At the risk of sounding like a mean mom, I am going to admit that we are extremely blunt with our kids. Not for the purpose of being mean, but for the purpose of being trustworthy.
They have had experience with adults who tell them things that aren't really true, and they are ridiculously smart. So, sugar-coating things or being less than completely honest with what we think of their behavior does one of 2 things: It either makes them think we aren't trustworthy, since they can figure out the real answers anyway, or it makes us look like people who can easily be duped, since we apparently don't know the truth.
For example, the other day, Thing 1 and I were talking, and he brought up the fact that he had made a lot of poor choices that day (totally true, he had).
I had to agree. "Yep," I said kindly, "You behaved pretty badly."
Now, if I had tried to reassure him that he hadn't been that bad, we both would have known I was lying. And if I lie about that, then in their minds, what else might I lie about? That I love them?
Or, If I had tried to minimize it, I think I would have sent the message that I would settle for that behavior. That I could be swayed from what I said.
I could tell he was upset about something, but couldn't tell what, exactly. Finally, it came up with a heartbreaking question. "I know I've made a ton of poor choices today," he started, "and I'm guessing this will be my last day here."
I thought about his question. I knew he could trust me to be honest, since I had admitted that his behavior was bad that day. And I knew my answer had to be completely trustworthy to help him work through his fears.
"Well," I slowly replied, "I'm not planning on you going anywhere. But it's not because of you or how I feel about you."
I watched the surprise register on his face, followed with a questioning look.
"I love you a lot." I continued, "and that really won't ever change."
"But who do Dad and I always tell you we love the most?" I asked.
"God," he replied, without hesitation.
"Right," I agreed. "And that's the reason you never have to worry about leaving our family. We didn't adopt you because of our love for you, we adopted you because of God's love for us. He is the one who created love, and who teaches how to love. And because we committed to God - who never changes - to love you and care for you and to be your parents, your actions don't change our promise to God."
"In fact," I continued, "Every promise we ever make to you in secondary to the promises we make to God.
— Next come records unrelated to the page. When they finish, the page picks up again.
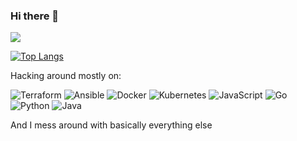 ### Hi there 👋
![](https://github-readme-stats.vercel.app/api?username=mkeology&show_icons=true&hide_title=true&theme=solarized-dark&count_private=true&hide=stars)

[![Top Langs](https://github-readme-stats.vercel.app/api/top-langs/?username=mkeology&layout=compact&theme=solarized-dark)](https://github.com/anuraghazra/github-readme-stats)

Hacking around mostly on:


![Terraform](https://img.shields.io/badge/Terraform-8e7cc3.svg?style=for-the-badge&logo=terraform&logoColor=white)
![Ansible](https://img.shields.io/badge/ansible-f44336.svg?style=for-the-badge&logo=ansible&logoColor=white)
![Docker](https://img.shields.io/badge/docker-6fa8dc.svg?style=for-the-badge&logo=docker&logoColor=white)
![Kubernetes](https://img.shields.io/badge/kubernetes-%23326ce5.svg?style=for-the-badge&logo=kubernetes&logoColor=white)
![JavaScript](https://img.shields.io/badge/JavaScript-323330?style=for-the-badge&logo=javascript&logoColor=F7DF1E)
![Go](https://img.shields.io/badge/Go-00ADD8?style=for-the-badge&logo=go&logoColor=white)
![Python](https://img.shields.io/badge/python-3670A0?style=for-the-badge&logo=python&logoColor=ffdd54)
![Java](https://img.shields.io/badge/java-%23ED8B00.svg?style=for-the-badge&logo=OpenJDK&logoColor=white)

And I mess around with basically everything else
<!--
**mkeology/mkeology** is a ✨ _special_ ✨ repository because its `README.md` (this file) appears on your GitHub profile.

Here are some ideas to get you started:

- 🔭 I’m currently working on ...
- 🌱 I’m currently learning ...
- 👯 I’m looking to collaborate on ...
- 🤔 I’m looking for help with ...
- 💬 Ask me about ...
- 📫 How to reach me: ...
- 😄 Pronouns: ...
- ⚡ Fun fact: ...
-->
You may behave badly, but we still love you because Christ first loved us, and we keep you in our family because God taught us what being adopted looks like - God's adoption of us is eternal."
"What do you think of that?"
"I feel better," he said. "You wouldn't break your promise to God."
We always want our kids to see how much they matter in our eyes and God's, but without the pressure of thinking their future all depends on them. It just doesn't work that way, and they are too young to bear such a burden.
On one hand, we are responsible for our actions. But we have also been offered grace we can't deserve and that we can't repay.
God never minimizes our sin. He says that the wages of sin is death. Talk about not sugar coating things!
But then, he gives us reassurance. "But the gift of God is eternal Life, through Jesus Christ." If it were up to me and my actions, I wouldn't ever make the cut. But I'm thankful that my eternity doesn't depend on me. It depends on my acceptance of salvation freely offered to me.
Adoption on earth is just a small shadow reflection of how God's adoption of us when we accept his gift of grace, but I want our kids to understand that their acceptance into our family does not depend on their ability to behave well, but is freely offered. It's not something that has to be earned.
Acceptance into the Schoney family is freely given.